Security

The design choice has been to have a (strong) layer enforced by the MQTT broker for every module belonging to the same house and second (weaker) layer to handle users within the same house implemented within the application.

  • This avoids creating a new MQTT user for every new user in the house since eGeoffrey has no access to MQTT configuration
  • allow implementing additional capabilities delegating to e.g. house admin users complete control over their user base, setting/resetting passwords etc.
  • Despite users' security is enforced only at the application layer, this is still only related to the isolated house

Modules

Each module connecting to message bus has to know at least the gateway location and optionally how to authenticate against it. This means the authentication and authorization logic lives outside eGeoffrey since it is in charge of the message bus.

Authentication

  • Since eGeoffrey's main use case is when deployed in a secure, controlled environment (e.g. local LAN), by default no authentication is enforced
  • Each module authenticates against MQTT using the house_id as username and an optional password
    • all the modules share the same credentials to allow ease of use but still maximum isolation between houses
    • For an open MQTT broker with no restrictions, authentication works in the same way (username/password is not enforced by the broker)
    • An admin interested in hosting multiple houses has to configure a new user in MQTT only once when a new house is added
    • Advanced users can configure the MQTT broker to enforce authentication with username/password, client certificate or client_id prefix. All of those are supported by eGeoffrey

Authorization

  • by default no ACL is enforced; however eGeoffrey's SDK silently discard any message whose recipient is a different house the one is taking care of
  • An admin interested in isolating multiple houses running on the same broker can enforce a single, simple ACL which will restrict access based on username (e.g. the house_id): pattern readwrite egeoffrey/+/%u/#

Confidentiality

  • By default, modules connect to the gateway over an insecure websocket connection over port 443/tcp
  • If you need to ensure confdentiality of the data transmitted by the modules to the gateway, either enable SSL to the websocket listener or make them connecting to the secure MQTTS port 8883/tcp. To do so, set in your .env file:
    • EGEOFFREY_GATEWAY_PORT=8883
    • EGEOFFREY_GATEWAY_TRANSPORT="tcp"
    • EGEOFFREY_GATEWAY_SSL=1

Users

This is referring to users operating within the same house accessing the web GUI.

Authentication

  • the web gui tries first to connect to the MQTT broker residing at the URL the user is visiting without authentication (the default). If it fails (broker elsewhere? username/password required?) shows up a login page requesting the user the gateway hostname, port, house_id, house passocde and, username and password.
  • The latter (username and password) are stored in the gui/users.yml configuration file.
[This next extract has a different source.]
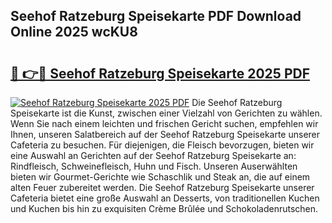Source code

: ## Seehof Ratzeburg Speisekarte PDF Download Online 2025 wcKU8

# <h2><a href="http://gc70zpp.nevu.top/?p=Seehof+Ratzeburg+Speisekarte">🔗 👉🔴 Seehof Ratzeburg Speisekarte 2025 PDF</a></h2>

[![Seehof Ratzeburg Speisekarte 2025 PDF](https://i.imgur.com/dBaPXMq.png)](http://gc70zpp.nevu.top/?p=Seehof+Ratzeburg+Speisekarte)
Die Seehof Ratzeburg Speisekarte ist die Kunst, zwischen einer Vielzahl von Gerichten zu wählen. Wenn Sie nach einem leichten und frischen Gericht suchen, empfehlen wir Ihnen, unseren Salatbereich auf der Seehof Ratzeburg Speisekarte unserer Cafeteria zu besuchen. Für diejenigen, die Fleisch bevorzugen, bieten wir eine Auswahl an Gerichten auf der Seehof Ratzeburg Speisekarte an: Rindfleisch, Schweinefleisch, Huhn und Fisch. Unseren Auserwählten bieten wir Gourmet-Gerichte wie Schaschlik und Steak an, die auf einem alten Feuer zubereitet werden. Die Seehof Ratzeburg Speisekarte unserer Cafeteria bietet eine große Auswahl an Desserts, von traditionellen Kuchen und Kuchen bis hin zu exquisiten Crème Brûlée und Schokoladenrutschen.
Password is not secured (clear-text) since this is belonging to the weaker layer of security and authentication is happening on the client side.
  • Users can be managed entirely from within the eGeoffrey web interface.
  • By default the following two users are available:
    • guest / <no password>: guest user (belongs to the `guests group)
    • admin / admin: admin user (belongs to the house_admins and egeoffrey_admins groups)

Authorization

  • eGeoffrey defines groups in the gui/groups.yml configuration file. A user can be part of multiple groups. The following groups are defined but a user can add additional groups:
    • guests: can access all the pages of the web interface but the admin pages
    • house_admins: can access all the pages of the web interface as well as configure the house, its sensors and rules
    • egeoffrey_admins: can access all the pages of the web interface, configure the house and manage eGeoffrey (list installed packages and modules, review logs, access the marketplace, etc)
  • Authorization is enforced client-side in the web interface
  • admin users can restrict access to individual widgets or entire pages by granting access only to specific groups

Confidentiality

  • By default, the web gui application connect to the gateway over an insecure websocket connection over port 443/tcp
  • If you need to ensure confidentiality of the data transmitted by the modules to the gateway, enable SSL to the websocket listener (mqtts is not supported by the javascript library). Ensure the certificate to be valid

Database

By design every house is supposed to be hosted on a dedicated Redis database server. Password authentication, if needed, is supported in this configuration.

If MongoDB is used as a backend database, a single database can host multiple houses (this scenario would not be possible with Redis). Authentication with username and password is supported in this configuration. It is up to the admin to provision users to MongoDB, ideally assigning a dbAdmin role only for the assigned database (e.g. the house_id) to the user.